- What to produce -
An unchanged copy of all the lines below is expected, and it should contain no pictures.

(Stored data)
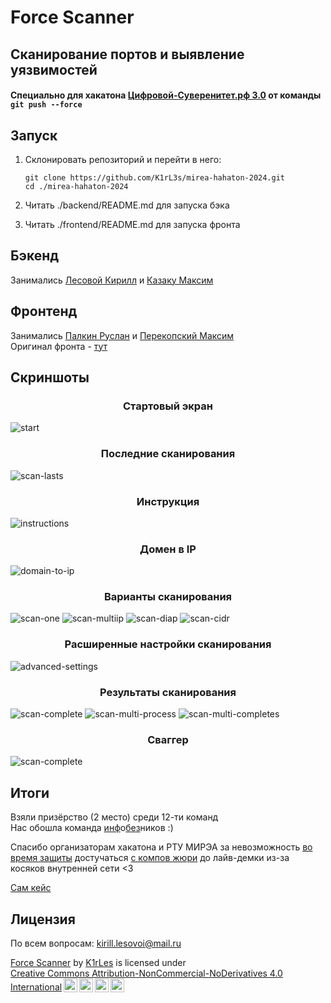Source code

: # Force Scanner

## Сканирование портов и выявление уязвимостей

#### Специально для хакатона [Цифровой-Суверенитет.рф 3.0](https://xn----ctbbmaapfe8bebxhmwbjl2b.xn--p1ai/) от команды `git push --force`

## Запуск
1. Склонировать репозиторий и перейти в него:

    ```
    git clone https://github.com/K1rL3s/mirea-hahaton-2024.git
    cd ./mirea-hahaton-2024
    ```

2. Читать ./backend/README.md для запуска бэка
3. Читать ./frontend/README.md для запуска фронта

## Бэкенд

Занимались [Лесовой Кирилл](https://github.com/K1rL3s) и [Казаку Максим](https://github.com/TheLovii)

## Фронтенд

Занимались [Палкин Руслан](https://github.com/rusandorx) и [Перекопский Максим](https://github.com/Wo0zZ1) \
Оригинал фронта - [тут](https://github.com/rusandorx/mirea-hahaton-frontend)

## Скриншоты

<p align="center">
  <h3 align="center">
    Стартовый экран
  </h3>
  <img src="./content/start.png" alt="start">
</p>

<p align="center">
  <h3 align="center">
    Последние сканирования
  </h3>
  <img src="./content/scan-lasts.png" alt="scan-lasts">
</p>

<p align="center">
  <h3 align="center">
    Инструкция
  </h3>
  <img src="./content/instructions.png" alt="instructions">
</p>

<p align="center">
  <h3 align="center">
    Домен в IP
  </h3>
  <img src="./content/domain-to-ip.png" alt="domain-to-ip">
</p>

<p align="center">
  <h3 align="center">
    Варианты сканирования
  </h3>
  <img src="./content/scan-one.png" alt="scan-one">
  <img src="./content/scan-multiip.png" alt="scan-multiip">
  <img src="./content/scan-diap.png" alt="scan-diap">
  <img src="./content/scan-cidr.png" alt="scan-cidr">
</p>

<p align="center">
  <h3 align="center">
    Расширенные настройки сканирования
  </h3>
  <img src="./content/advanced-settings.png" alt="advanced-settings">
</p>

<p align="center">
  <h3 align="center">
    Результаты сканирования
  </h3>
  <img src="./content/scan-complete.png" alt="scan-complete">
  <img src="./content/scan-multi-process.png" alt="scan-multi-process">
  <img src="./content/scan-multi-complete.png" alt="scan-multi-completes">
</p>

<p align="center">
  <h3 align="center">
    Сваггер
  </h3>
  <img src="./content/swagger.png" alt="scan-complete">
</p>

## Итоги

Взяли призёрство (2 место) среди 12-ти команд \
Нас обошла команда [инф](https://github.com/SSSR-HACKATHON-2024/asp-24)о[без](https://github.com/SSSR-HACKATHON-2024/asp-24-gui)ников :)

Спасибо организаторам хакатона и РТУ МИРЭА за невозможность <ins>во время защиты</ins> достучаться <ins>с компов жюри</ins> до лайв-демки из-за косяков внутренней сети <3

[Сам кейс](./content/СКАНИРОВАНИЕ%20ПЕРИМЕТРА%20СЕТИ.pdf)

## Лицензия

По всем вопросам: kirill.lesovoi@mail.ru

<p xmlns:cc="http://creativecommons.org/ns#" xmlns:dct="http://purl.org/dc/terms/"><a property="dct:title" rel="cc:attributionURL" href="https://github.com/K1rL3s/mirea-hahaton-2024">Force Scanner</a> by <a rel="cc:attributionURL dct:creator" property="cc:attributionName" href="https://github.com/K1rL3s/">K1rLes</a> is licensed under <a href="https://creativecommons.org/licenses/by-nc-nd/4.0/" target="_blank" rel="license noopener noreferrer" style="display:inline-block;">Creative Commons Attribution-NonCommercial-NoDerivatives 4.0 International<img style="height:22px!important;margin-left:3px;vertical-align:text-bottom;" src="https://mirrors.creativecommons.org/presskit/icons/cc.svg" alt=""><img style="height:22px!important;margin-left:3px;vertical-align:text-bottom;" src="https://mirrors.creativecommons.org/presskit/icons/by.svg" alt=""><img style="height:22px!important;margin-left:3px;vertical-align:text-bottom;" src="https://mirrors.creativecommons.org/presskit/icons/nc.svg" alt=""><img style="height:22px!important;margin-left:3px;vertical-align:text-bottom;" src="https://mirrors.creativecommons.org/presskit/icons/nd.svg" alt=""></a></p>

- Answer box -
Source code

: # Force Scanner

## Сканирование портов и выявление уязвимостей

#### Специально для хакатона [Цифровой-Суверенитет.рф 3.0](https://xn----ctbbmaapfe8bebxhmwbjl2b.xn--p1ai/) от команды `git push --force`

## Запуск
1. Склонировать репозиторий и перейти в него:

    ```
    git clone https://github.com/K1rL3s/mirea-hahaton-2024.git
    cd ./mirea-hahaton-2024
    ```

2. Читать ./backend/README.md для запуска бэка
3. Читать ./frontend/README.md для запуска фронта

## Бэкенд

Занимались [Лесовой Кирилл](https://github.com/K1rL3s) и [Казаку Максим](https://github.com/TheLovii)

## Фронтенд

Занимались [Палкин Руслан](https://github.com/rusandorx) и [Перекопский Максим](https://github.com/Wo0zZ1) \
Оригинал фронта - [тут](https://github.com/rusandorx/mirea-hahaton-frontend)

## Скриншоты

<p align="center">
  <h3 align="center">
    Стартовый экран
  </h3>
  <img src="./content/start.png" alt="start">
</p>

<p align="center">
  <h3 align="center">
    Последние сканирования
  </h3>
  <img src="./content/scan-lasts.png" alt="scan-lasts">
</p>

<p align="center">
  <h3 align="center">
    Инструкция
  </h3>
  <img src="./content/instructions.png" alt="instructions">
</p>

<p align="center">
  <h3 align="center">
    Домен в IP
  </h3>
  <img src="./content/domain-to-ip.png" alt="domain-to-ip">
</p>

<p align="center">
  <h3 align="center">
    Варианты сканирования
  </h3>
  <img src="./content/scan-one.png" alt="scan-one">
  <img src="./content/scan-multiip.png" alt="scan-multiip">
  <img src="./content/scan-diap.png" alt="scan-diap">
  <img src="./content/scan-cidr.png" alt="scan-cidr">
</p>

<p align="center">
  <h3 align="center">
    Расширенные настройки сканирования
  </h3>
  <img src="./content/advanced-settings.png" alt="advanced-settings">
</p>

<p align="center">
  <h3 align="center">
    Результаты сканирования
  </h3>
  <img src="./content/scan-complete.png" alt="scan-complete">
  <img src="./content/scan-multi-process.png" alt="scan-multi-process">
  <img src="./content/scan-multi-complete.png" alt="scan-multi-completes">
</p>

<p align="center">
  <h3 align="center">
    Сваггер
  </h3>
  <img src="./content/swagger.png" alt="scan-complete">
</p>

## Итоги

Взяли призёрство (2 место) среди 12-ти команд \
Нас обошла команда [инф](https://github.com/SSSR-HACKATHON-2024/asp-24)о[без](https://github.com/SSSR-HACKATHON-2024/asp-24-gui)ников :)

Спасибо организаторам хакатона и РТУ МИРЭА за невозможность <ins>во время защиты</ins> достучаться <ins>с компов жюри</ins> до лайв-демки из-за косяков внутренней сети <3

[Сам кейс](./content/СКАНИРОВАНИЕ%20ПЕРИМЕТРА%20СЕТИ.pdf)

## Лицензия

По всем вопросам: kirill.lesovoi@mail.ru

<p xmlns:cc="http://creativecommons.org/ns#" xmlns:dct="http://purl.org/dc/terms/"><a property="dct:title" rel="cc:attributionURL" href="https://github.com/K1rL3s/mirea-hahaton-2024">Force Scanner</a> by <a rel="cc:attributionURL dct:creator" property="cc:attributionName" href="https://github.com/K1rL3s/">K1rLes</a> is licensed under <a href="https://creativecommons.org/licenses/by-nc-nd/4.0/" target="_blank" rel="license noopener noreferrer" style="display:inline-block;">Creative Commons Attribution-NonCommercial-NoDerivatives 4.0 International<img style="height:22px!important;margin-left:3px;vertical-align:text-bottom;" src="https://mirrors.creativecommons.org/presskit/icons/cc.svg" alt=""><img style="height:22px!important;margin-left:3px;vertical-align:text-bottom;" src="https://mirrors.creativecommons.org/presskit/icons/by.svg" alt=""><img style="height:22px!important;margin-left:3px;vertical-align:text-bottom;" src="https://mirrors.creativecommons.org/presskit/icons/nc.svg" alt=""><img style="height:22px!important;margin-left:3px;vertical-align:text-bottom;" src="https://mirrors.creativecommons.org/presskit/icons/nd.svg" alt=""></a></p>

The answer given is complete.